2010-11-18 18:47:44 | 映画:外国映画
 原作:マイケル・カニンガム 脚本:デヴィッド・ヘア 監督:スティーヴン・ダルドリー 出演:ニコール・キッドマン ジュリアン・ムーア メルリ・ストリープ 2002年米

 小説の世界には、「純文学」なるものが存在してきたし、現在も少しは境界線が曖昧になったとはいえ、大衆・娯楽小説に対比する世界として、ずっと生きてきた。
 映画にもこういうジャンル分けがあるなら、この映画は間違いなく純文学的なる「純映画」といえるだろう。いや、元々映画は娯楽を目的として誕生してきたとするなら、純も大衆もないだろうという考え方もある。

 若いときから「純」に惹かれていた。
 純愛、純情、純文学……
 社会に出て世俗にまみれ、不純に染まっても、純は心の奥で時々目を覚まし、僕をいさめた。純はいつも、僕を原点に戻してくれるものとしてある。ということは、純は遠い彼方の空のようなものなのだろうか。
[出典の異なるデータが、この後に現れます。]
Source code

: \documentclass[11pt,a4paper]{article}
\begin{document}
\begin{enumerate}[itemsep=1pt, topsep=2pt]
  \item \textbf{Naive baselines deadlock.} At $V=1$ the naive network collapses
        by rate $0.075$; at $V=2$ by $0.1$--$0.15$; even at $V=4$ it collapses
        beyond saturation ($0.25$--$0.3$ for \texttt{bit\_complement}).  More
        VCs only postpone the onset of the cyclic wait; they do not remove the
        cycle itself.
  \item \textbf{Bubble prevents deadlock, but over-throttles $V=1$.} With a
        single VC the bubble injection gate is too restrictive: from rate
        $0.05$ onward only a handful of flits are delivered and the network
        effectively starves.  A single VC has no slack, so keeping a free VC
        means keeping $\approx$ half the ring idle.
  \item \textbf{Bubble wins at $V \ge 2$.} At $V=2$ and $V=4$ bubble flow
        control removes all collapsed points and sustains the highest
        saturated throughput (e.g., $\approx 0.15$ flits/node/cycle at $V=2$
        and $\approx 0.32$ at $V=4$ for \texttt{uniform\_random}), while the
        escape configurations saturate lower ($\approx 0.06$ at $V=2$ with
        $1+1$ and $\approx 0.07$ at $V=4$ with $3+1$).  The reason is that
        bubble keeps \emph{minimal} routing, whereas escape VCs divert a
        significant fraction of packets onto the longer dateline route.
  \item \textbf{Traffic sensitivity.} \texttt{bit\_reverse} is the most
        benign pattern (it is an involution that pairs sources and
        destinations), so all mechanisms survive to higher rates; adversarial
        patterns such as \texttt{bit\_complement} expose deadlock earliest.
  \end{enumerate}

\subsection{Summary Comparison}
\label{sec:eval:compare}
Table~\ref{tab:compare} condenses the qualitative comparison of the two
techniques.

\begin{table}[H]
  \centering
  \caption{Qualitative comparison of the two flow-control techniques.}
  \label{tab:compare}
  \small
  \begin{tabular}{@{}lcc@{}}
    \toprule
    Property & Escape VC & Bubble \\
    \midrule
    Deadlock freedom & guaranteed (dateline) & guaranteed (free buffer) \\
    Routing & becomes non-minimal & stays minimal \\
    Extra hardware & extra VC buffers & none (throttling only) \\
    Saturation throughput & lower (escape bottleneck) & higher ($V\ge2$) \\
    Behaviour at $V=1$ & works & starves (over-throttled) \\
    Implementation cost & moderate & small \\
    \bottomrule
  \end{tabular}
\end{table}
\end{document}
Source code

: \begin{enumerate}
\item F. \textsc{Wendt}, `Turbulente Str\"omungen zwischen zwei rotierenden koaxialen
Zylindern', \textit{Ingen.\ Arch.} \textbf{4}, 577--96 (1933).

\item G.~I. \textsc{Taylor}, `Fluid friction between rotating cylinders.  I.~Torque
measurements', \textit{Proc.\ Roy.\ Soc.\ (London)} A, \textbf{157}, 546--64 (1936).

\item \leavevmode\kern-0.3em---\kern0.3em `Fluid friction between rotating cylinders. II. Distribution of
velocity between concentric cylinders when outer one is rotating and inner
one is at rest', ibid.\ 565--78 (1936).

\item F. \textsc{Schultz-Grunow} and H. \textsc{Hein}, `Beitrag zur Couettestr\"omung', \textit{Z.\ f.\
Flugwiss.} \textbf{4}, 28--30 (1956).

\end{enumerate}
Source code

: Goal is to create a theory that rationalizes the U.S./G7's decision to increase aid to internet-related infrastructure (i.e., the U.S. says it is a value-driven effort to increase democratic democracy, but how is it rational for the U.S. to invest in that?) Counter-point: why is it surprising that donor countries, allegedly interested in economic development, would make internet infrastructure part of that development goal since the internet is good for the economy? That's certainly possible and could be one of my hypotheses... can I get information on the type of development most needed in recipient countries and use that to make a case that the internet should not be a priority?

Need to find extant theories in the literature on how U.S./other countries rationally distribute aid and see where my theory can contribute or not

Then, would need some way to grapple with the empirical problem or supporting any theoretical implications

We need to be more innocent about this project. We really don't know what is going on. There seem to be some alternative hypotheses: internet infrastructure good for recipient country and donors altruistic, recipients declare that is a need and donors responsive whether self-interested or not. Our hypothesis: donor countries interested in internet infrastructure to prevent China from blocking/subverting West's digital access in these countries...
 1920年代のイギリスの郊外。作家ヴァージニア・ウルフ(ニコール・キッドマン)は、田舎の家で小説「ダロウェイ夫人」の構想を練っていた。
 精神不安定なヴァージニアを見守る夫のレナードのいるなか、ヴァージニアは小説の出だしの文が見つかったと言う。
 “「私が花を買ってくるわ」とダロウェイ夫人は言った。”

 2001年のニューヨーク。編集者であるクラリッサ・ヴォーン(メルリ・ストリープ)は、詩人で小説家である恋人のリチャードの受賞祝いのために、花を買いに行く。しかし、リチャードはエイズに冒され、体も精神も荒廃していた。クラリッサもまた疲労していた。

 1951年のロスアンゼルス。第2子の妊娠中の中流家庭の主婦、ローラ・ブラウン(ジュリアン・ムーア)は、夫の誕生日のお祝いもどこか上の空だ。彼女は、「ダロウェイ夫人」を読んでいた。そして、発作的に彼女は子どもを置いて、自殺を考える。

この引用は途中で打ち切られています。